Middle-income families, making from $48,000-$89,999 annually, have seen an average increase of 63% in the costs of their products. Hardships for this demographic have increased by 17 points as compared to last year. The changes are still bearable, but the effects are certainly growing more apparent as everything on the shelves just seems to be more pricey. As inflation grows, the average American loses purchasing power over the lives they wish to conduct. These changes usually lead to fewer savings and a loss of services that were otherwise attainable before the effects of inflation take place. Higher-income Americans are experiencing the effects of inflation as well, up to 12 points up from last year.
Many of the causes of inflation stem from recent events like the pandemic and the Russian Invasion of Ukraine. Prices from housing, to food, to gasoline, have all increased as a result of these global problems. The ability to spend savings, long-withheld desires for goods, supply chain disruptions, and labor shortages have all contributed to the increase in inflation rates. The minimum expected wage for low-wage Americans has increased from the pandemic rate of $61,000 to $72,000 per year, but the accepted wages have still fallen from last year’s $73,000 per year.
Vacations are being canceled, essentials are becoming more difficult to buy, and spending has grown to learn a level of cautiousness. These effects are probing the savings of Americans yet again as inflation rates pose a similar effect to that of during the pandemic. However, only a few Americans are trying to solve this problem through an increase in work hours, working second jobs, accepting more generic goods, and some dangerously eating less.
The flow of the economy was as strong as a river until a dam, that is the pandemic, would prevent trickles of economic activity to go by for a few years. Now that the pandemic is nearing its end, the dam has been deteriorating and all the built-up pressure from an inactive economy has been funding the causes of inflation primarily.

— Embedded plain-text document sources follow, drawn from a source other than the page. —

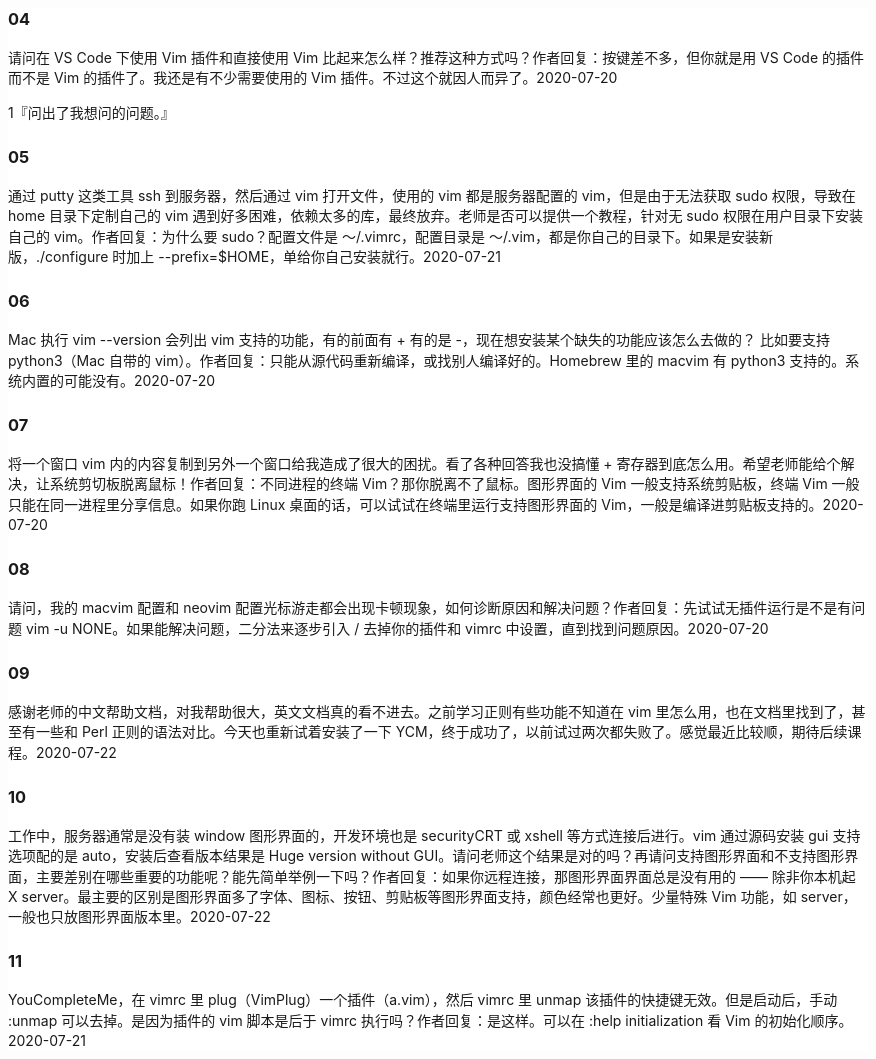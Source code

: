 ### 04

请问在 VS Code 下使用 Vim 插件和直接使用 Vim 比起来怎么样？推荐这种方式吗？作者回复：按键差不多，但你就是用 VS Code 的插件而不是 Vim 的插件了。我还是有不少需要使用的 Vim 插件。不过这个就因人而异了。2020-07-20

1『问出了我想问的问题。』

### 05

通过 putty 这类工具 ssh 到服务器，然后通过 vim 打开文件，使用的 vim 都是服务器配置的 vim，但是由于无法获取 sudo 权限，导致在 home 目录下定制自己的 vim 遇到好多困难，依赖太多的库，最终放弃。老师是否可以提供一个教程，针对无 sudo 权限在用户目录下安装自己的 vim。作者回复：为什么要 sudo？配置文件是 ～/.vimrc，配置目录是 ～/.vim，都是你自己的目录下。如果是安装新版，./configure 时加上 --prefix=$HOME，单给你自己安装就行。2020-07-21

### 06

Mac 执行 vim --version 会列出 vim 支持的功能，有的前面有 + 有的是 -，现在想安装某个缺失的功能应该怎么去做的？ 比如要支持 python3（Mac 自带的 vim）。作者回复：只能从源代码重新编译，或找别人编译好的。Homebrew 里的 macvim 有 python3 支持的。系统内置的可能没有。2020-07-20

### 07

将一个窗口 vim 内的内容复制到另外一个窗口给我造成了很大的困扰。看了各种回答我也没搞懂 + 寄存器到底怎么用。希望老师能给个解决，让系统剪切板脱离鼠标！作者回复：不同进程的终端 Vim？那你脱离不了鼠标。图形界面的 Vim 一般支持系统剪贴板，终端 Vim 一般只能在同一进程里分享信息。如果你跑 Linux 桌面的话，可以试试在终端里运行支持图形界面的 Vim，一般是编译进剪贴板支持的。2020-07-20

### 08

请问，我的 macvim 配置和 neovim 配置光标游走都会出现卡顿现象，如何诊断原因和解决问题？作者回复：先试试无插件运行是不是有问题 vim -u NONE。如果能解决问题，二分法来逐步引入 / 去掉你的插件和 vimrc 中设置，直到找到问题原因。2020-07-20

### 09

感谢老师的中文帮助文档，对我帮助很大，英文文档真的看不进去。之前学习正则有些功能不知道在 vim 里怎么用，也在文档里找到了，甚至有一些和 Perl 正则的语法对比。今天也重新试着安装了一下 YCM，终于成功了，以前试过两次都失败了。感觉最近比较顺，期待后续课程。2020-07-22

### 10

工作中，服务器通常是没有装 window 图形界面的，开发环境也是 securityCRT 或 xshell 等方式连接后进行。vim 通过源码安装 gui 支持选项配的是 auto，安装后查看版本结果是 Huge version without GUI。请问老师这个结果是对的吗？再请问支持图形界面和不支持图形界面，主要差别在哪些重要的功能呢？能先简单举例一下吗？作者回复：如果你远程连接，那图形界面界面总是没有用的 —— 除非你本机起 X server。最主要的区别是图形界面多了字体、图标、按钮、剪贴板等图形界面支持，颜色经常也更好。少量特殊 Vim 功能，如 server，一般也只放图形界面版本里。2020-07-22

### 11

YouCompleteMe，在 vimrc 里 plug（VimPlug）一个插件（a.vim），然后 vimrc 里 unmap 该插件的快捷键无效。但是启动后，手动 :unmap 可以去掉。是因为插件的 vim 脚本是后于 vimrc 执行吗？作者回复：是这样。可以在 :help initialization 看 Vim 的初始化顺序。2020-07-21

Economic sanctions on Russia have caused gas prices to increase severely as well, though some Americans say that gas prices are slowly returning to manageable rates.
In conclusion, the wrath of inflation rates has not yet reached its full ferocity, but it should not be ignored for the effects can easily grow worse than what they are now. A key player in returning inflation back to a more steady rate is the government, so it is important to research how the government will control and curb the economy. According to previous inflationary economies in the past, it is safe to say that the average American can expect increasing interest rates, cut costs on transportation services, and other changes to the economy by the government. With that being said, as consumers, we can organize our budgets more accordingly, earn money on our savings, and spend more cautiously on the goods we need than what we want.